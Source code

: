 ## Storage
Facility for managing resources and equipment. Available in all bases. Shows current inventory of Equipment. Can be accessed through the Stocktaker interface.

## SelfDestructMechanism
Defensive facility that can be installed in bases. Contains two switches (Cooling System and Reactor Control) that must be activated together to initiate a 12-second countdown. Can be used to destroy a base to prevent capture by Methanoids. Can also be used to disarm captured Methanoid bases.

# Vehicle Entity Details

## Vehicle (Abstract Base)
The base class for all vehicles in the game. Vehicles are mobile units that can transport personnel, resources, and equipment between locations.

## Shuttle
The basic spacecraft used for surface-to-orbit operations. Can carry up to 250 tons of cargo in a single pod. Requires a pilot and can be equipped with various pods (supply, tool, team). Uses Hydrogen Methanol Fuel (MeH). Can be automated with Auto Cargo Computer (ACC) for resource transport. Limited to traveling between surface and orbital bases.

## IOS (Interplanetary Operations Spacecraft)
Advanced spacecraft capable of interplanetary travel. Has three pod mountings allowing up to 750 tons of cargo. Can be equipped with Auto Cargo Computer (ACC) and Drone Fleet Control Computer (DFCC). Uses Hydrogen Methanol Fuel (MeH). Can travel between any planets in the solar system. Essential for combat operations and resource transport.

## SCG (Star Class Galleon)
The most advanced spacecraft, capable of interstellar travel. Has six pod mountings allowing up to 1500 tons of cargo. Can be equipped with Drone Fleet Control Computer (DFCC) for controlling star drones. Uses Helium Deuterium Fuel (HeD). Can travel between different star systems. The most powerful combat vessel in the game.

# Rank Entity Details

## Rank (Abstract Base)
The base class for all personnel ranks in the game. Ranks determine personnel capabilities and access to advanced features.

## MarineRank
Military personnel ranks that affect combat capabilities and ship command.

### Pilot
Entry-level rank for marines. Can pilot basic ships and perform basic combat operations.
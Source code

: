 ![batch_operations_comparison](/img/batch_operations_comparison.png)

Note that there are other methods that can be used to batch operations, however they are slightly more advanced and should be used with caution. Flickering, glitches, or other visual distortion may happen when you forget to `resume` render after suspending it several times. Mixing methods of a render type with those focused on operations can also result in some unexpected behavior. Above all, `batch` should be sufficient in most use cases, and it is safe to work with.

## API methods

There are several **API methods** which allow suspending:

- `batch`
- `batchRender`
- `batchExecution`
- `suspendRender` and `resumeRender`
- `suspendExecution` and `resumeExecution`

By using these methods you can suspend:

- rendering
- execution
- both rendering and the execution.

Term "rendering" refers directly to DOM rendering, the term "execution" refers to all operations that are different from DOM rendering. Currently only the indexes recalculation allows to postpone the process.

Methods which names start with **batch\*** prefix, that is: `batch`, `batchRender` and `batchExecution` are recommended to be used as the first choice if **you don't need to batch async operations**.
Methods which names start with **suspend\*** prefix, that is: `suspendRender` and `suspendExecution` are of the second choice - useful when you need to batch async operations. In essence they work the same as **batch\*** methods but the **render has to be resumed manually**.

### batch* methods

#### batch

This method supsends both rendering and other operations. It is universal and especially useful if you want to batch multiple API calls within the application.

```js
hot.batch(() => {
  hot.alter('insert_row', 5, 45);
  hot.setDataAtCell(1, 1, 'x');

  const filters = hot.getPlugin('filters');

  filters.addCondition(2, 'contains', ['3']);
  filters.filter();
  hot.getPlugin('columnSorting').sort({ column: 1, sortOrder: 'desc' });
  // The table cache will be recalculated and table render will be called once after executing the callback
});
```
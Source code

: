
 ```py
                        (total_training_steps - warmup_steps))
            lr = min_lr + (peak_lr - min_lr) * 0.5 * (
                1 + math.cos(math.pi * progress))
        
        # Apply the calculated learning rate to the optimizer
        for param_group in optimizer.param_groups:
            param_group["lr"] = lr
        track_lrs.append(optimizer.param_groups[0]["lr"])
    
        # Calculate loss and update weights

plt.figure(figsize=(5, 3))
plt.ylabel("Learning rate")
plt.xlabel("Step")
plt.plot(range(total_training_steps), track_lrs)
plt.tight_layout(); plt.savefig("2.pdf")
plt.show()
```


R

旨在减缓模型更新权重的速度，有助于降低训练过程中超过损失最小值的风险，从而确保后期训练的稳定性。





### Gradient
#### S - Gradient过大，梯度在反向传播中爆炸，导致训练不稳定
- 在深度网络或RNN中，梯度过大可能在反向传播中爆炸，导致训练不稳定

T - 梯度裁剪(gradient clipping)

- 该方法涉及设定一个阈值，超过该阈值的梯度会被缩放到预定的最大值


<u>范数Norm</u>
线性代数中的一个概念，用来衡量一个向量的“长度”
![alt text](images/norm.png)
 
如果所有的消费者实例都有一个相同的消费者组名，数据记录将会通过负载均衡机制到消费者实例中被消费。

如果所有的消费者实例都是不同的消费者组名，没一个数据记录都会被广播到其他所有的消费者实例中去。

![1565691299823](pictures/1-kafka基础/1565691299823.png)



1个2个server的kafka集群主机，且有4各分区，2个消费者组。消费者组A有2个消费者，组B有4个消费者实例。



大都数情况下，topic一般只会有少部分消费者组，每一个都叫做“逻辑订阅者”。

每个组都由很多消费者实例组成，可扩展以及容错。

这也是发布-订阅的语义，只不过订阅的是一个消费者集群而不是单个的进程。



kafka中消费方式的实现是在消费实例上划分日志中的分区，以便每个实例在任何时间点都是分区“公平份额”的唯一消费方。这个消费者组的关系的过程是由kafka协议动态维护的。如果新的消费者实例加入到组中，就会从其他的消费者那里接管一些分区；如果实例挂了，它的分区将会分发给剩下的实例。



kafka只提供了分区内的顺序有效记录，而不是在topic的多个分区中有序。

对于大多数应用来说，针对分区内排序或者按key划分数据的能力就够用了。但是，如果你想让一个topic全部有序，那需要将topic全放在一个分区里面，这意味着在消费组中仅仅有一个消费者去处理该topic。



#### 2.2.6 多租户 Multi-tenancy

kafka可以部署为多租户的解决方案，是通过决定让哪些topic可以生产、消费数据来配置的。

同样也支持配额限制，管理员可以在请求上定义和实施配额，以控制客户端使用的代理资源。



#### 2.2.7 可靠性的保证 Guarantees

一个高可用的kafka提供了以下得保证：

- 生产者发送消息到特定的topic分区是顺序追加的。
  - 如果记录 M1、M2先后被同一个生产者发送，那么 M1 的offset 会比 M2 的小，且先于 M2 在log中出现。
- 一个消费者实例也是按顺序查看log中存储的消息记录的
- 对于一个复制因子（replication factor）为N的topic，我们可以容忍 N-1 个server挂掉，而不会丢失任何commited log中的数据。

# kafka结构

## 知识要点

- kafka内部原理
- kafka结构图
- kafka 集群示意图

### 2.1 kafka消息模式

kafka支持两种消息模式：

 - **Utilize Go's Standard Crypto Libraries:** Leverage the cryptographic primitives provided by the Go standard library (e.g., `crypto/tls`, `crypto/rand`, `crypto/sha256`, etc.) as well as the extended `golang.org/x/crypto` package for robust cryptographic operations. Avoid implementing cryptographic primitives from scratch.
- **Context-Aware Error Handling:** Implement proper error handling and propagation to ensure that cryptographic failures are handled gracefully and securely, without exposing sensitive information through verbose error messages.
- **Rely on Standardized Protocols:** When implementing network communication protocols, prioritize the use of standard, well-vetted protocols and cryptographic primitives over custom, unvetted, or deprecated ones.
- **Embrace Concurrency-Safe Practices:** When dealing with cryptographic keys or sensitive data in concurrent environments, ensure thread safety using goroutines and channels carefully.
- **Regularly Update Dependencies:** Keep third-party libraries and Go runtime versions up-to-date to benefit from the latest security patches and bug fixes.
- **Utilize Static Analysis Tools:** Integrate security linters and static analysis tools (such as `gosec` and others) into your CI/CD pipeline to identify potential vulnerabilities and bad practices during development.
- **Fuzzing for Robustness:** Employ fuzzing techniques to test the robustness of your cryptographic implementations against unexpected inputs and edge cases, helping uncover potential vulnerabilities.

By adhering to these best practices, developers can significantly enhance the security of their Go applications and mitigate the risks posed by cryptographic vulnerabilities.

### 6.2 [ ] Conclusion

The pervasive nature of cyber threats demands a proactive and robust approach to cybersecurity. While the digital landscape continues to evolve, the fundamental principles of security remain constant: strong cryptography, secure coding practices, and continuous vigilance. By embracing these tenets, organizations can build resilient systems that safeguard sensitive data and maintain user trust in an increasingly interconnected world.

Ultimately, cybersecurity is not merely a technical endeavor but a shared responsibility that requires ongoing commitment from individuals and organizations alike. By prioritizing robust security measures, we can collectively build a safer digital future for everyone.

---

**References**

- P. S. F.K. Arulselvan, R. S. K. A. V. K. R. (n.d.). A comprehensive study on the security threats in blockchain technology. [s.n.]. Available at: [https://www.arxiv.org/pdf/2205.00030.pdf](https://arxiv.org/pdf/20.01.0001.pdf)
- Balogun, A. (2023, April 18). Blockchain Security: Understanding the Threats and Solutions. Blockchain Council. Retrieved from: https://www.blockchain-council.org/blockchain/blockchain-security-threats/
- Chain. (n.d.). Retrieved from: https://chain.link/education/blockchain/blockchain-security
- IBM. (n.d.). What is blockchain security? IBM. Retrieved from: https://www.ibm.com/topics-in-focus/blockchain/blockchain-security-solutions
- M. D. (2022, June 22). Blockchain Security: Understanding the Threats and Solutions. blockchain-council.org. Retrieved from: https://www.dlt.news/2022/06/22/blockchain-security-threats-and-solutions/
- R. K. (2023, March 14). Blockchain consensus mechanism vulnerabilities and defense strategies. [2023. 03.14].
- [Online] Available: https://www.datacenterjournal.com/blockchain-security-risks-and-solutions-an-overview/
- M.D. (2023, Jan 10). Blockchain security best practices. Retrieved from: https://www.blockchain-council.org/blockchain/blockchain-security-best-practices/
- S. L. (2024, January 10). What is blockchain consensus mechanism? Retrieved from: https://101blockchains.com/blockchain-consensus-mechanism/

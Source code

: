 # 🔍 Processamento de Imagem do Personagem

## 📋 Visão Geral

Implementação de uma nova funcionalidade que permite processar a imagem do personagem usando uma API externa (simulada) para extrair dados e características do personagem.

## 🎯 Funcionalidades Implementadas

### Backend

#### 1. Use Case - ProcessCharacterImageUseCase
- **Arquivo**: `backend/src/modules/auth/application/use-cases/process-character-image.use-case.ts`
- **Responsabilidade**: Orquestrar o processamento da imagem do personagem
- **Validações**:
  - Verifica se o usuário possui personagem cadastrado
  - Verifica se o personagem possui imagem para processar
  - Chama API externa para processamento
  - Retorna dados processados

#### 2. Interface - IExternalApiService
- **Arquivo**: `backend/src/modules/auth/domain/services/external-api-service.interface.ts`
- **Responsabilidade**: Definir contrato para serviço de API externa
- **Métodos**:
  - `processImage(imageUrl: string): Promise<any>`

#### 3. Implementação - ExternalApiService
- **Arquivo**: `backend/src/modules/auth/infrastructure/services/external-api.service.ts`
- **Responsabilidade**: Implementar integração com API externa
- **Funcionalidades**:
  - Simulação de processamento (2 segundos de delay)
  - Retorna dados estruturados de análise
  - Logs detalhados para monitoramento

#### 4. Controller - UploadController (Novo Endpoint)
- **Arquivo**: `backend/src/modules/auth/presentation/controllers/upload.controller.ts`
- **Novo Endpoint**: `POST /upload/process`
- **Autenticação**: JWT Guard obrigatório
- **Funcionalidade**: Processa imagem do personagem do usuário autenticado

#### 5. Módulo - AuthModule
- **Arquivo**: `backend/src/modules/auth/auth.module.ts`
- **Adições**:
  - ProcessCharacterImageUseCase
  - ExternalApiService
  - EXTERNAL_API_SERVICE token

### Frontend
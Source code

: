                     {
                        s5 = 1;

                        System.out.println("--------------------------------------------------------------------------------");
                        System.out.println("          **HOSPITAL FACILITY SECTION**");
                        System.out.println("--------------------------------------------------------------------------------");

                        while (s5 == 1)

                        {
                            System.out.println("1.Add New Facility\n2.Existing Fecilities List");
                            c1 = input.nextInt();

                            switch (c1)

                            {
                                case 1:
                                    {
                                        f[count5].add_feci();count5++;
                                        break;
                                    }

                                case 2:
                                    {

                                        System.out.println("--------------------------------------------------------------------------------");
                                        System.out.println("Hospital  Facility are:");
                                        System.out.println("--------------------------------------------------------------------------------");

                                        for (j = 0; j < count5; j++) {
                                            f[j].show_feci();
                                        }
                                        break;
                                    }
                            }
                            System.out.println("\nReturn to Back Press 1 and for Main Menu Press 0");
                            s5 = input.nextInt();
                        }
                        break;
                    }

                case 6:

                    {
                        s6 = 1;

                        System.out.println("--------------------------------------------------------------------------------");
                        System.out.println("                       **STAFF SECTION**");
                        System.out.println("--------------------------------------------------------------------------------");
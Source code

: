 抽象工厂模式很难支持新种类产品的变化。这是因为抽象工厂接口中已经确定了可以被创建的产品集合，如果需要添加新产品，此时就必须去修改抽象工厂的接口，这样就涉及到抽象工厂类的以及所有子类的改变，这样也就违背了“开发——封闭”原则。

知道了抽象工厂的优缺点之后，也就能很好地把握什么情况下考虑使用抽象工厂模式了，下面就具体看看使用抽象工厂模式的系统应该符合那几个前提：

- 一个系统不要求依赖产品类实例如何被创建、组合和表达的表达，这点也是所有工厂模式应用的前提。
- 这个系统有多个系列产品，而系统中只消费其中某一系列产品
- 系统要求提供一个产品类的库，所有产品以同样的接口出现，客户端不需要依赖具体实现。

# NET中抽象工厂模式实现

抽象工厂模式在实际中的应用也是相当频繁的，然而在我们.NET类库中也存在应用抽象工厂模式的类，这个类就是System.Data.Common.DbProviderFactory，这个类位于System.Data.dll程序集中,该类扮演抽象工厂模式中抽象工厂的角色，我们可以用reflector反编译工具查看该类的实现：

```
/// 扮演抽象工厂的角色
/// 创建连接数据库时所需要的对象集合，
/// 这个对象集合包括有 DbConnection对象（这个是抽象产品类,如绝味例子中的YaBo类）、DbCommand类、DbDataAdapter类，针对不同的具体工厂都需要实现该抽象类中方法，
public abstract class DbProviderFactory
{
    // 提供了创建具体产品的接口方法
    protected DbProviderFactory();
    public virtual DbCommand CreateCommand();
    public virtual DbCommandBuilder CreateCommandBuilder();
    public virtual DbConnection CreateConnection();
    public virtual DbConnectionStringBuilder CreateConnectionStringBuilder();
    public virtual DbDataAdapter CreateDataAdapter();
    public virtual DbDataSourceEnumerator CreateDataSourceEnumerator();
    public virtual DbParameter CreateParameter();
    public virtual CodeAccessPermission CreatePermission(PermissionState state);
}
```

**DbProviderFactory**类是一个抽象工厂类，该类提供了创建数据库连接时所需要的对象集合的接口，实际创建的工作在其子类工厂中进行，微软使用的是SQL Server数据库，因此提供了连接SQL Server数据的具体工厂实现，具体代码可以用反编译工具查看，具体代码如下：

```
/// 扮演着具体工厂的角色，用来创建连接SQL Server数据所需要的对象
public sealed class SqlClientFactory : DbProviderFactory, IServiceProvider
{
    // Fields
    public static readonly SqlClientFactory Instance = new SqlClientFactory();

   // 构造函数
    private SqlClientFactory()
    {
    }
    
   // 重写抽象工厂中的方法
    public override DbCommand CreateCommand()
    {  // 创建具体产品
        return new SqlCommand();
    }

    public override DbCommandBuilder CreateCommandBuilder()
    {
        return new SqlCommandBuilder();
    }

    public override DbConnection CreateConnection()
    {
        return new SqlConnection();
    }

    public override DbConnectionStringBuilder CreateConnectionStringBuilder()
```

□ □ □ □

- _Work to be completed_
From the entries above, extract every line where the word "consensus" appears.

- _Reply to the exercise_
- R. K. (2023, March 14). Blockchain consensus mechanism vulnerabilities and defense strategies. [2023. 03.14].
- S. L. (2024, January 10). What is blockchain consensus mechanism? Retrieved from: https://101blockchains.com/blockchain-consensus-mechanism/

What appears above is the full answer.